In [1]:
import pandas as pd
import numpy as np
import glob
from nba_api.stats.static.players import *

import matplotlib.pyplot as plt
import itertools
import seaborn as sns
sns.set_style('darkgrid')
from sklearn.linear_model import RidgeCV
from typing import Callable, List

# Plus Minus Player Impact Metrics

A common question in BBall analytics is how do we quantify the effect that a single player has on the outcome of a game.

The simplest metric to capture this is Plus-Minus (PM), which assigns to each player (per game) a value which quantifies how much the game score changed for their team when the player was on the court.  For example, if, in all of the minutes that Andre Drummond is on the court, the Lakers score 20 points but their opponents score 30 points, then Andre Drummond is assigned a PM of -10.

However, a major problem with this metric is that it does not consider the effects of lineups.  For example, if Andre Drummond only plays with Anthony Davis, does the -10 value really accurately capture the effect of Andre Drummond?  Or, if Andre Drummond is specifically played against a certain matchup, how does this change his contribution?

How can we correct for this?

## Regularized Adjusted Plus Minus

One attempt to account for these effects is the Regularized Adjusted Plus-Minus (RAPM) metric.  The RAPM metric directly models the fact that lineups matter when we consider the impact of a player.  However, in order to do this, we have a more complicated problem.

To start, instead of looking at the whole game for a player, we look at specific lineups within a single game.  Suppose that in a segment of the game with a fixed 10 man lineup (5 home, 5 away), the home team scores 20 points and the away team scores 30 points.  Then in this segment, commonly referred to as a stint, in a normal plus/minus system, we can say that all 5 home players earned -10 and all 5 away players earned +10.  

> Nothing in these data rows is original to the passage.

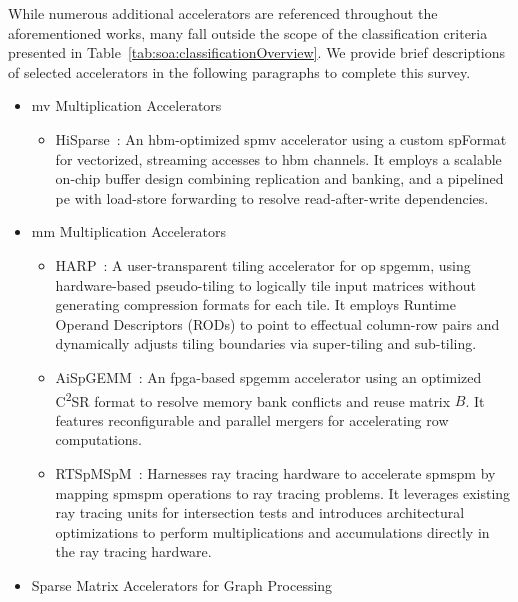 While numerous additional accelerators are referenced throughout the aforementioned works, many fall outside the scope of the classification criteria presented in Table~\ref{tab:soa:classificationOverview}.
We provide brief descriptions of selected accelerators in the following paragraphs to complete this survey.
\begin{itemize}
    \item \acrfull{mv} Multiplication Accelerators
    \begin{itemize}
        \item HiSparse~\cite{Du2022_HiSparse}: An \acrshort{hbm}-optimized \acrshort{spmv} accelerator using a custom \gls{spFormat} for vectorized, streaming accesses to \acrshort{hbm} channels.
        It employs a scalable on-chip buffer design combining replication and banking, and a pipelined \acrshort{pe} with load-store forwarding to resolve read-after-write dependencies.
    \end{itemize}
    \item \acrfull{mm} Multiplication Accelerators
    \begin{itemize}
        \item HARP~\cite{Kim2023_HARP}: A user-transparent \gls{tiling} accelerator for \acrshort{op} \acrshort{spgemm}, using hardware-based pseudo-\gls{tiling} to logically \gls{tile} input matrices without generating compression formats for each \gls{tile}.
        It employs Runtime Operand Descriptors (RODs) to point to effectual column-row pairs and dynamically adjusts \gls{tiling} boundaries via super-\gls{tiling} and sub-\gls{tiling}.
        \item AiSpGEMM~\cite{Tang2025_AiSpGEMM}: An \acrshort{fpga}-based \acrshort{spgemm} accelerator using an optimized C\textsuperscript{2}SR format to resolve memory bank conflicts and reuse matrix $B$.
        It features reconfigurable and parallel mergers for accelerating row computations.
        \item RTSpMSpM~\cite{Zhang2025_RTSpMSpM}: Harnesses ray tracing hardware to accelerate \acrshort{spmspm} by mapping \acrshort{spmspm} operations to ray tracing problems.
        It leverages existing ray tracing units for \gls{intersection} tests and introduces architectural optimizations to perform multiplications and accumulations directly in the ray tracing hardware.
    \end{itemize}
    \item Sparse Matrix Accelerators for Graph Processing
    \begin{itemize}

\end{itemize}
\end{itemize}
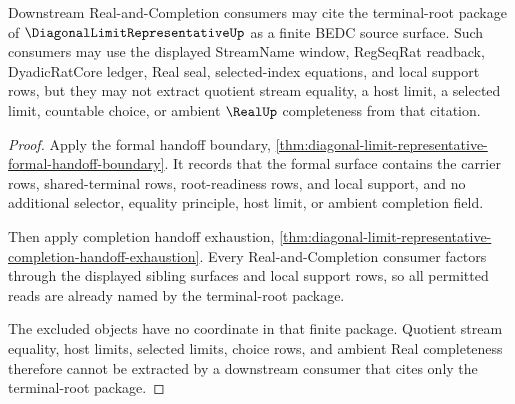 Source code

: \begin{theorem}
\label{thm:diagonal-limit-representative-completion-consumer-nonescape}
Downstream Real-and-Completion consumers may cite the terminal-root package of $\DiagonalLimitRepresentativeUp$ as a finite BEDC source surface. Such consumers may use the displayed StreamName window, RegSeqRat readback, DyadicRatCore ledger, Real seal, selected-index equations, and local support rows, but they may not extract quotient stream equality, a host limit, a selected limit, countable choice, or ambient $\RealUp$ completeness from that citation.
\end{theorem}
\begin{proof}
Apply the formal handoff boundary, \autoref{thm:diagonal-limit-representative-formal-handoff-boundary}. It records that the formal surface contains the carrier rows, shared-terminal rows, root-readiness rows, and local support, and no additional selector, equality principle, host limit, or ambient completion field.

Then apply completion handoff exhaustion, \autoref{thm:diagonal-limit-representative-completion-handoff-exhaustion}. Every Real-and-Completion consumer factors through the displayed sibling surfaces and local support rows, so all permitted reads are already named by the terminal-root package.

The excluded objects have no coordinate in that finite package. Quotient stream equality, host limits, selected limits, choice rows, and ambient Real completeness therefore cannot be extracted by a downstream consumer that cites only the terminal-root package.
\end{proof}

However, it's not the individual, but rather the lineup of ($h_1, h_2, h_3, h_4, h_5$) and ($a_1, a_2, a_3, a_4, a_5$) that collectively contributes to a score differential of -10.  A simple mathematical model for this segment can be:

$$
\begin{equation}
    -10 = \beta_{1} h_1 + \beta_{2} h_2 + \beta_{3} h_3 + \beta_{4} h_4 + \beta_{5} h_5 - \beta_{6} a_1 - \beta_{7} a_2 - \beta_{8} a_3 - \beta_{9} a_4 - \beta_{6} a_5
\end{equation}
$$

where $\beta$ quantifies how much player $h_1$ contributes to the collective $-10$.  Due to the inherent symmetry of the problem, where if we reversed home and away, the value would be $+10$, we assign the opposite sign for team $a$.  In practice, $h_1$ would instead be an actual player, like Andre Drummond, so every player in the league would have a unique $\beta$ that quantifies how much they contribute.  The estimated $\beta$ is the RAPM assigned to each player!  


### Estimating $\beta$

For every stint over every single season, we can get a value and form a similar equation as above, filling in the players that make up that lineup.  Under this statistical model, we can estimate $\beta$ by treating this problem as massive linear regression where every row takes the form of:

$$
\begin{equation}
    y_j = \sum_{i=0}^{N} \beta_{i} x_{i,j}  a_{i,j}
\end{equation}
$$

where there are $N$ unique players and $x_{i,j} \in \{0, 1\}$ is an binary variable where $x_{i,j} = 1$ if player $i$ takes place in the $j$-th stint and $a_{i,j} \in \{-1, 1\}$ is another binary variable where $a_{i,j} = -1$ if player $i$ is part of the away team in the $j$-th stint.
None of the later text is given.